[sve] clang failed to tail folding optimization compare to gcc #63616

vfdff · 2023-06-30T09:08:10Z

test: https://gcc.godbolt.org/z/4Ks98cP1W

real_t s311(struct args_t * func_args)
{
    real_t sum = (real_t)0.;
    for (int i = 0; i < LEN_1D; i++) {
        sum += a[i];
    }

    return sum;
}

gcc: use whilelo to fold the tail loop

.L2:
        ld1w    z31.s, p7/z, [x2, x0, lsl 2]
        add     x0, x0, x3
        fadda   s0, p7, s0, z31.s
        whilelo p7.s, w0, w1
        b.any   .L2

clang: normal branch for the kernel loop body .LBB0_1

.LBB0_1:                                // =>This Inner Loop Header: Depth=1
        ld1w    { z1.s }, p0/z, [x12, x10, lsl #2]
        add     x10, x10, x9
        cmp     x13, x10
        fadda   s0, p0, s0, z1.s
        b.ne    .LBB0_1

The text was updated successfully, but these errors were encountered:

v01dXYZ · 2023-06-30T09:20:56Z

Minimal C code:

#define ARRAY_ALIGNMENT 64
#define LEN_1D 8000

// array definitions
__attribute__((aligned(ARRAY_ALIGNMENT))) float a[LEN_1D];

float s311(struct args_t * func_args)
{
    float sum = 0.;
    for (int i = 0; i < LEN_1D; i++) {
        sum += a[i];
    }

    return sum;
}

common options: -march=armv8-a+sve -O3
clang/llvm options: -mllvm -prefer-predicate-over-epilogue=predicate-else-scalar-epilogue

llvmbot · 2023-06-30T14:08:18Z

@llvm/issue-subscribers-backend-aarch64

david-arm · 2023-07-03T08:36:38Z

I don't think this is a bug - it's expected behaviour. I believe clang is doing the right thing here because we can prove the loop predicate p0 is always all-true. I think clang is choosing the more optimal form of the loop by avoiding using the while instruction (instead using the cheaper add instruction) to maintain a predicate.

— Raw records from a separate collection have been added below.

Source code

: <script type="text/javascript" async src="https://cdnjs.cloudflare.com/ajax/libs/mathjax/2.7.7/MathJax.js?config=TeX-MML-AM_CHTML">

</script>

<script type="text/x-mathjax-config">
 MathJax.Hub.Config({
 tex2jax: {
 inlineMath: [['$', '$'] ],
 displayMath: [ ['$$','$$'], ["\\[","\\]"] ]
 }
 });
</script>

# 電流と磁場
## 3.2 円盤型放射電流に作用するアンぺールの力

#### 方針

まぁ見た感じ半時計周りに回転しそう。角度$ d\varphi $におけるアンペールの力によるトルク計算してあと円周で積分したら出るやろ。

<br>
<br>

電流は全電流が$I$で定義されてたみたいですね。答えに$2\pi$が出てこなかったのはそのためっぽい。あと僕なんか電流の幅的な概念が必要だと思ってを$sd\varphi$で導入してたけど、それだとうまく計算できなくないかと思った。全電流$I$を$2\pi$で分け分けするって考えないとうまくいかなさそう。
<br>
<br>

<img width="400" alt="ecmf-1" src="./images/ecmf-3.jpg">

davemgreen · 2023-07-03T09:00:18Z

I think part of the problem is that we don't clean up the code after vectorization. The vectorizer knows that vscale is a power of 2, so doesn't need to fold the tail. The rest of the pass pipeline doesn't know that though, so doesn't know that the checks for the scalar remainder will always be false.

v01dXYZ · 2023-07-03T09:04:25Z

@davemgreen Are you sure the vscale is a power of two ? Isn't it possible to have it simply an integer ?

Here an except from "Introduction to SVE"

* An implementation must allow the vector length to be constrained to any power of two.
* An implementation allows the vector length to be constrained to multiples of 128 that are not a power of two.

Does LLVM constraint vscale to be a power of two ? or is it Linux ?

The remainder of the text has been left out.